- Born: 12 August 1931 Cameron Street, Seremban, Negeri Sembilan, Federated Malay States
- Died: 29 November 2007 (aged 76) Hospital Sultanah Aminah, Johor Bahru
- Allegiance: Malaysia
- Branch: Royal Malaysia Police
- Service years: 1951–1985
- Rank: Assistant Commissioner of Police
- Service number: G/1681
- Unit: Special Investigation Division (D9), Criminal Investigation Department

= Kulasingam Sabaratnam =

Former Malaysian police officer

S. Kulasingam s/o Sabaratnam (12 August 1931 - 29 November 2007), was a Malaysian police officer.

==Early life==
Kulasingam Sabaratnam was born on 12 August 1931 in Seremban, Negeri Sembilan. He received his education at the St. Paul school (Senior Cambridge) in 1950.

==Career==
Kulasingam joined the Malaysian Police Force on 1 July 1951 as Probationary Inspector. After completing basic police training at the Police Training Center at Jalan Gurney (now Jalan Semarak), he was assigned to Butterworth, Penang. During the Malayan Emergency, he served as an Estate Guard Officer for three months and was then assigned to Bukit Mertajam, Penang as an Investigating Officer in September 1955. He served as Prosecutor Officer there for six months. In 1957, he was assigned to the Pahang Contingent Police Headquarters, and promoted to Assistant Superintendent of Police (ASP) in the same year.
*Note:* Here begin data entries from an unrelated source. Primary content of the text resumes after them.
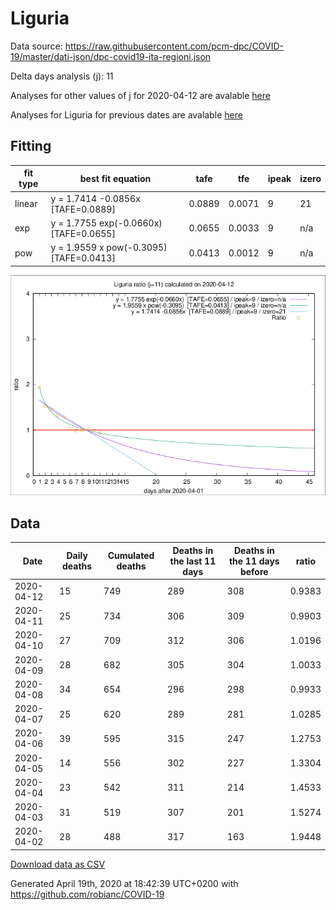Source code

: # Liguria

Data source: https://raw.githubusercontent.com/pcm-dpc/COVID-19/master/dati-json/dpc-covid19-ita-regioni.json

Delta days analysis (j): 11

Analyses for other values of j for 2020-04-12 are avalable [here](../2020-04-12/README.md)

Analyses for Liguria for previous dates are avalable [here](../README.md)

## Fitting 
|fit type|best fit equation|tafe|tfe|ipeak|izero|
|-------|-----|--------|------|---|---|
|linear|y = 1.7414 -0.0856x  [TAFE=0.0889]|0.0889|0.0071|9|21|
|exp|y = 1.7755 exp(-0.0660x)  [TAFE=0.0655]|0.0655|0.0033|9|n/a|
|pow|y = 1.9559 x pow(-0.3095)  [TAFE=0.0413]|0.0413|0.0012|9|n/a|

![Plot](COVID-19_liguria_j11_2020-04-12.png)

## Data
|Date|Daily deaths|Cumulated deaths|Deaths in the last 11 days|Deaths in the 11 days before|ratio|
|----|----------|-----------|-------|--------------------|-----|
|2020-04-12|15|749|289|308|0.9383|
|2020-04-11|25|734|306|309|0.9903|
|2020-04-10|27|709|312|306|1.0196|
|2020-04-09|28|682|305|304|1.0033|
|2020-04-08|34|654|296|298|0.9933|
|2020-04-07|25|620|289|281|1.0285|
|2020-04-06|39|595|315|247|1.2753|
|2020-04-05|14|556|302|227|1.3304|
|2020-04-04|23|542|311|214|1.4533|
|2020-04-03|31|519|307|201|1.5274|
|2020-04-02|28|488|317|163|1.9448|

[Download data as CSV](COVID-19_liguria_j11_2020-04-12.csv)

Generated April 19th, 2020 at 18:42:39 UTC+0200 with https://github.com/robianc/COVID-19
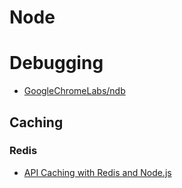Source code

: # Node

# Debugging

- [GoogleChromeLabs/ndb](https://github.com/GoogleChromeLabs/ndb)

## Caching

### Redis

- [API Caching with Redis and Node.js](https://www.compose.com/articles/api-caching-with-redis-and-nodejs/)
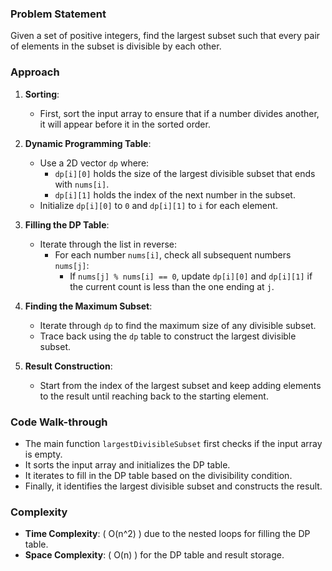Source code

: ### Problem Statement
Given a set of positive integers, find the largest subset such that every pair of elements in the subset is divisible by each other.

### Approach
1. **Sorting**:
   - First, sort the input array to ensure that if a number divides another, it will appear before it in the sorted order.

2. **Dynamic Programming Table**:
   - Use a 2D vector `dp` where:
     - `dp[i][0]` holds the size of the largest divisible subset that ends with `nums[i]`.
     - `dp[i][1]` holds the index of the next number in the subset.
   - Initialize `dp[i][0]` to `0` and `dp[i][1]` to `i` for each element.

3. **Filling the DP Table**:
   - Iterate through the list in reverse:
     - For each number `nums[i]`, check all subsequent numbers `nums[j]`:
       - If `nums[j] % nums[i] == 0`, update `dp[i][0]` and `dp[i][1]` if the current count is less than the one ending at `j`.

4. **Finding the Maximum Subset**:
   - Iterate through `dp` to find the maximum size of any divisible subset.
   - Trace back using the `dp` table to construct the largest divisible subset.

5. **Result Construction**:
   - Start from the index of the largest subset and keep adding elements to the result until reaching back to the starting element.

### Code Walk-through
- The main function `largestDivisibleSubset` first checks if the input array is empty.
- It sorts the input array and initializes the DP table.
- It iterates to fill in the DP table based on the divisibility condition.
- Finally, it identifies the largest divisible subset and constructs the result.

### Complexity
- **Time Complexity**: \( O(n^2) \) due to the nested loops for filling the DP table.
- **Space Complexity**: \( O(n) \) for the DP table and result storage.

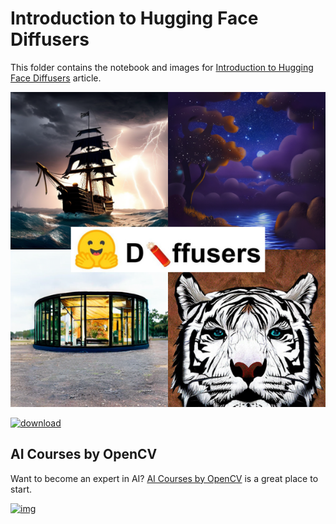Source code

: # Introduction to Hugging Face Diffusers

This folder contains the notebook and images for [Introduction to Hugging Face Diffusers](https://learnopencv.com/hugging-face-diffusers/) article.

![img](readme_images/introduction-to-hugging-face-diffusers-readme-image.png)

[<img src="https://learnopencv.com/wp-content/uploads/2022/07/download-button-e1657285155454.png" alt="download" width="200">](https://www.dropbox.com/scl/fo/9xwpig8zfxh4ceaqepoo3/h?rlkey=b7j3c5063pbi5972frrmf0qz1&dl=1)

## AI Courses by OpenCV

Want to become an expert in AI? [AI Courses by OpenCV](https://opencv.org/courses/) is a great place to start.

[![img](https://learnopencv.com/wp-content/uploads/2023/01/AI-Courses-By-OpenCV-Github.png)](https://opencv.org/courses/)
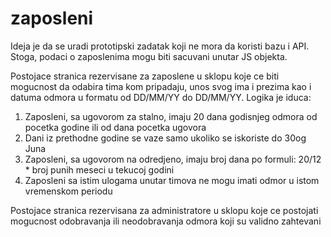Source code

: # zaposleni

Ideja je da se uradi prototipski zadatak koji ne mora da koristi bazu i API. Stoga, podaci o zaposlenima mogu biti sacuvani unutar JS objekta.

Postojace stranica rezervisane za zaposlene u sklopu koje ce biti mogucnost da odabira tima kom pripadaju, unos svog ima i prezima kao i datuma odmora u formatu od DD/MM/YY do DD/MM/YY.
Logika je iduca: 
1. Zaposleni, sa ugovorom za stalno, imaju 20 dana godisnjeg odmora od pocetka godine ili od dana pocetka ugovora
2. Dani iz prethodne godine se vaze samo ukoliko se iskoriste do 30og Juna
3. Zaposleni, sa ugovorom na odredjeno, imaju broj dana po formuli: 20/12 * broj punih meseci u tekucoj godini
4. Zaposleni sa istim ulogama unutar timova ne mogu imati odmor u istom vremenskom periodu

Postojace stranica rezervisana za administratore u sklopu koje ce postojati mogucnost odobravanja ili neodobravanja odmora koji su validno zahtevani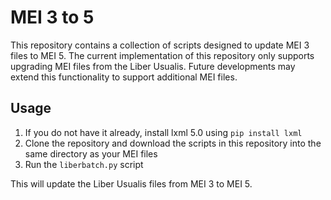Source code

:**MEI 3 to 5**
=====================================

This repository contains a collection of scripts designed to update MEI 3 files to MEI 5. The current implementation of this repository only supports upgrading MEI files from the Liber Usualis. Future developments may extend this functionality to support additional MEI files.

**Usage**
-----

1. If you do not have it already, install lxml 5.0 using `pip install lxml`
2. Clone the repository and download the scripts in this repository into the same directory as your MEI files
3. Run the `liberbatch.py` script
   
This will update the Liber Usualis files from MEI 3 to MEI 5.
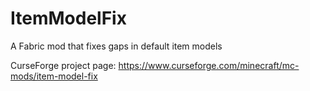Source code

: # ItemModelFix
A Fabric mod that fixes gaps in default item models

CurseForge project page: https://www.curseforge.com/minecraft/mc-mods/item-model-fix
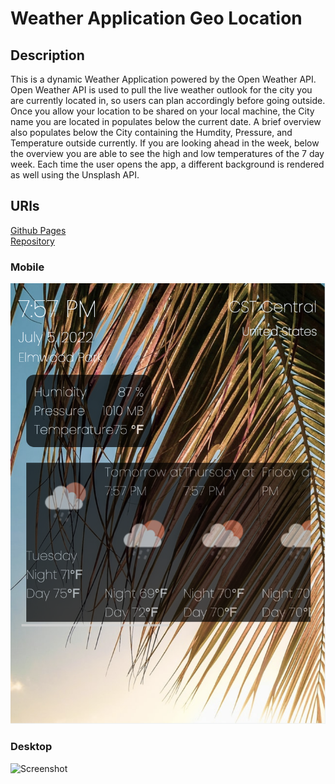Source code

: # Weather Application Geo Location

## Description

This is a dynamic Weather Application powered by the Open Weather API. Open Weather API is used to pull the live weather outlook for the city you are currently located in, so users can plan accordingly before going outside. Once you allow your location to be shared on your local machine, the City name you are located in populates below the current date. A brief overview also populates below the City containing the Humdity, Pressure, and Temperature outside currently. If you are looking ahead in the week, below the overview you are able to see the high and low temperatures of the 7 day week. Each time the user opens the app, a different background is rendered as well using the Unsplash API. 

## URls
[Github Pages](https://vcristian1.github.io/get-weather-api/) <br>
[Repository](https://github.com/vcristian1/get-weather-api)

### Mobile 
![Screenshot](/screenshot1.png)
### Desktop
![Screenshot](/screenshot2.png)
He was assigned to Johor Contingent Police Headquarters as Head of the Criminal Investigation Division and District Traffic Chief in 1959. He served in Unit No. 3 at Ipoh District Police Headquarters, Perak in 1960, served in Brunei in 1963 and served in Sarawak in 1964. Additionally, Kulasingam served in the Police Field Force (now General Operations Force) at Kroh, Perak as Commander of the Training School. From 1966 to 1969, he served in Sarawak as Commander of the 3rd Battalion of the Police Field Force.

In 1970, he was placed at Bukit Aman Internal Security and Public Order Department, Kuala Lumpur (KDN/KA) for two years. Until 1979, he served in the Criminal Investigation Department at Kuala Lumpur Contingent Police Headquarters before he was placed in the D4A Division at Bukit Aman, Kuala Lumpur in 1980. He was appointed as the Head of the Johor Criminal Investigation Department in 1982, serving until his retirement on 15 September 1985 with the rank of Assistant Commissioner of Police.

===Kepong Chai===
He arrested Kepong Chai—a rapist with a penchant for scarring women's faces with a blade.

===Luku gang===
On 7 April 1976, Kulasingam, alongside Chief Inspector I/2813 Gui Poh Choon, raided the house at No. 20, Jalan 20/7, Paramount Garden, Petaling Jaya, Selangor. Inside the house were 4 robbers who had robbed a goldsmith shop a day before. Kulasingam was shot in the stomach, but the criminals were still arrested. After the raid and subsequent shooting, both Kulasingam and Gui Poh Choon were conferred the Star of the Commander of Valour by His Majesty Yang di-Pertuan Agong Sultan Yahya Petra.

===Botak Chin===
Botak Chin, a.k.a. Wong Swee Chin, stole nearly RM300,000 after shooting and robbing a security guard at the Horse Racing Club in Kuala Lumpur. On 22 November 1975, Botak Chin and his gang attempted to kill him at an intersection near Jalan Davis, Kuala Lumpur.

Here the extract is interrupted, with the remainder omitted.